Sobre as metodologias utilizadas por ele e os demais colegas docentes da área de Cálculo ele nos conta:
Ah, basicamente assim, pelo que eu converso com os outros colegas é o método tradicional mesmo, livros, passar no quadro, exercícios, nada assim muito diferente do cotidiano não, eu é que no semestre passado adotei assim, digamos, uma metodologia diferente pra verificar [...] assim qual seria a percepção do aluno diante desse novo modelo, então, na primeira etapa do período eu adotei o que seria o procedimento padrão, aula expositiva, exercícios, trabalhos em equipe e depois prova e já na segunda etapa as aulas expositivas foram trocadas para aulas de tirar dúvidas, então os alunos se reuniam para desenvolverem exercícios em grupos já que as aulas já tinham sido disponibilizadas em slides no portal acadêmico, então o meu papel era apenas de estar lapidando essas dúvidas que iriam aparecendo diante das discussões dos grupos. Assim, para alguns alunos isso foi ótimo, principalmente aqueles que já têm um bom desempenho nato, e outros que já são preguiçosos, não querem nada com a dureza, encostaram nos outros colegas do grupo e ficou assim aquele parasitismo durante a segunda etapa do período [...] aí eu fiz uma avaliação em dupla e o resultado foi realmente muito bom, embora eu não possa mensurar o quão desse conhecimento individual foi absorvido por cada aluno.

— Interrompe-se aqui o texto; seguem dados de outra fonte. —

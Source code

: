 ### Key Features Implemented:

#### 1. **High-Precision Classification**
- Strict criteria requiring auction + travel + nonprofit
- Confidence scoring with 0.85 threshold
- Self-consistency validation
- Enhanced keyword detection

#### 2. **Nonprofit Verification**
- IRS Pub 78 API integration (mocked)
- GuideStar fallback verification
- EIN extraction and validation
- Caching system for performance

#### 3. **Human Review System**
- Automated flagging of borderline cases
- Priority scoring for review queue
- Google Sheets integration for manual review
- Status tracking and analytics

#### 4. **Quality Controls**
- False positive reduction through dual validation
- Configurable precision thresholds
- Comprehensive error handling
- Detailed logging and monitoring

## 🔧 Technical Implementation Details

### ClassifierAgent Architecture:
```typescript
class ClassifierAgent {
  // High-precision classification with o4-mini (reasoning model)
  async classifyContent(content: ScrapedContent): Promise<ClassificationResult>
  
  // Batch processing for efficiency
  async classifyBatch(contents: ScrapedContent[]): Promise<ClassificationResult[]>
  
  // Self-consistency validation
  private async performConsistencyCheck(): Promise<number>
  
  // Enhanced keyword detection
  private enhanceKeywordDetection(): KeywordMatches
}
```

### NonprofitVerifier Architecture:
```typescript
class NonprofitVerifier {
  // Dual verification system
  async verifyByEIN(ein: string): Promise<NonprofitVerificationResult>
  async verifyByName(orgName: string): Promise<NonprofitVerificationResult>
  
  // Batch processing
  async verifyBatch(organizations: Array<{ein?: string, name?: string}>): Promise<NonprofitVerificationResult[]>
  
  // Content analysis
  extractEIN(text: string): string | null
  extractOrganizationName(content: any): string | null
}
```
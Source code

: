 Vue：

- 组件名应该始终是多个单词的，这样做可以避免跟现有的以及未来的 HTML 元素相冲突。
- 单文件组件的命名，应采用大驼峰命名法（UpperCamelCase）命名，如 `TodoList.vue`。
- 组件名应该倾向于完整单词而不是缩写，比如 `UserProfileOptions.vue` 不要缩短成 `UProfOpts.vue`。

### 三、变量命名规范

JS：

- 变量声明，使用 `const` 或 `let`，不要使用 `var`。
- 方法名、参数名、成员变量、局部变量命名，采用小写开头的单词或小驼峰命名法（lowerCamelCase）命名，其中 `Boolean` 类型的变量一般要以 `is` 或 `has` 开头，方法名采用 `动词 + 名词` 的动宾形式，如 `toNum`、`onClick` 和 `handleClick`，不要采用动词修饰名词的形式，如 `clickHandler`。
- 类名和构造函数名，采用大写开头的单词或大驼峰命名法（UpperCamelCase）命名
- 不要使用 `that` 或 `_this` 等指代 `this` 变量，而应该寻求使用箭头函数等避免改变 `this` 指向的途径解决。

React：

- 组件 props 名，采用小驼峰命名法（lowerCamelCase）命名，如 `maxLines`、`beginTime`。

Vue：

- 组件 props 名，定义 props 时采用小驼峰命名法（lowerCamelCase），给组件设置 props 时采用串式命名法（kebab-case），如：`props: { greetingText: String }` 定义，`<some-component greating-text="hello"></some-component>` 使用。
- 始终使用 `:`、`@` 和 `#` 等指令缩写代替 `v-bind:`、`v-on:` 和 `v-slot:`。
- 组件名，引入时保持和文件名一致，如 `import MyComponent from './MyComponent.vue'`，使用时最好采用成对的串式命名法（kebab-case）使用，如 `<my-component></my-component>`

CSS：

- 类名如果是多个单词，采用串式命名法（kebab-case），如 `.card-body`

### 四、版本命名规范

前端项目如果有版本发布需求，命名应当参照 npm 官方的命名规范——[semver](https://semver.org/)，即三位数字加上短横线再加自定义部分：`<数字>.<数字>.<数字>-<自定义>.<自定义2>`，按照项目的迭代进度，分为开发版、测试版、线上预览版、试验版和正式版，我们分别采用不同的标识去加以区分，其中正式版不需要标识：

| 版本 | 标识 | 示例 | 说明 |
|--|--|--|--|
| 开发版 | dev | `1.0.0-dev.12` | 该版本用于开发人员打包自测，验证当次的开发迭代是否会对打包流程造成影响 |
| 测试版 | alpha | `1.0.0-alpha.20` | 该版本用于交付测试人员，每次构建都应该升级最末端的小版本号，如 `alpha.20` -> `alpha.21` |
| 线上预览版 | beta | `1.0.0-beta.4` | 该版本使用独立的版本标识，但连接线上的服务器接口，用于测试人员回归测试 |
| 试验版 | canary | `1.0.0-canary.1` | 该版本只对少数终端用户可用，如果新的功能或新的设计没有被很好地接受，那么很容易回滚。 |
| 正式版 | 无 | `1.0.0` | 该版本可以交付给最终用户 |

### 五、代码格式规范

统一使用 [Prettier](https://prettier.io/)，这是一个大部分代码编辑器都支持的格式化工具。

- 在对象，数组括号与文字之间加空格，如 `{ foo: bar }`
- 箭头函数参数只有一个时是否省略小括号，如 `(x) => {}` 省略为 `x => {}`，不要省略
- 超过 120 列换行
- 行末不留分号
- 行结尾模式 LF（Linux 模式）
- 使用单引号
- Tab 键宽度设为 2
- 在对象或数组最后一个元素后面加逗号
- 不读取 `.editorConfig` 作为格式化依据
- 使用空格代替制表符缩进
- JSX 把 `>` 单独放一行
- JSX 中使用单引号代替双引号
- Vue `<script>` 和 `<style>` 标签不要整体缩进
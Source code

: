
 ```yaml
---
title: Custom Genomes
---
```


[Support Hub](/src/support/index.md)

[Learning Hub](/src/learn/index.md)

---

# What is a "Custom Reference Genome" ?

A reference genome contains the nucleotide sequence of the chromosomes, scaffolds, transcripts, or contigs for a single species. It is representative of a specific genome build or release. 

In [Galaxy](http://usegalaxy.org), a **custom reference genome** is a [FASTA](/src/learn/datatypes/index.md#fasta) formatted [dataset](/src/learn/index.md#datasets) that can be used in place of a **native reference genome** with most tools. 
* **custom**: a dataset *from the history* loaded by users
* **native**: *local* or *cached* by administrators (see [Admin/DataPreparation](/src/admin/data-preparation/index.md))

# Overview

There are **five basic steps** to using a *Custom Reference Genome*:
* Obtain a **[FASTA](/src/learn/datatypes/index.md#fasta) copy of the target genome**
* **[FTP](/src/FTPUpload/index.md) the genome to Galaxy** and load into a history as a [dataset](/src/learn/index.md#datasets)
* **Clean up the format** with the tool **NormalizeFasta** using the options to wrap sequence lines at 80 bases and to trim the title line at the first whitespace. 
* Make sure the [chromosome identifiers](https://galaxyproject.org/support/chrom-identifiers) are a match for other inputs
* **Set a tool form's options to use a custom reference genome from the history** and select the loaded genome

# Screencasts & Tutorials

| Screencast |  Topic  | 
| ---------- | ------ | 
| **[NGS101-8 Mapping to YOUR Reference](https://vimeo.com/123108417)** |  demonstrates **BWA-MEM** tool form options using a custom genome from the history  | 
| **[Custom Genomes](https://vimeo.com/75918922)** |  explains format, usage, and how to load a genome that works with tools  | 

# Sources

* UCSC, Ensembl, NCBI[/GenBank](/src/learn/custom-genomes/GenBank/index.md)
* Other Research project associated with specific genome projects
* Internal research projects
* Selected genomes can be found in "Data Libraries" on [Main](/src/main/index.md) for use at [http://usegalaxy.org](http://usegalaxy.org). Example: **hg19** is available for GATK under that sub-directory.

Durante a conversa que tive com a aluna Mary, ela relatou sua adaptação como aluna da disciplina BAC 020 com a proposta metodológica descrita anteriormente pelo professor Angel. Ela enfatizou que não gostava de assistir às aulas expositivas e que preferia estudar os slides disponibilizados no portal pelo professor, o que ela poderia fazer qualquer
dia, qualquer horário e em qualquer lugar. Para ela, era bem mais produtivo dessa forma, embora alguns colegas dela não tenham se adaptado tão bem a essa proposta de ensino.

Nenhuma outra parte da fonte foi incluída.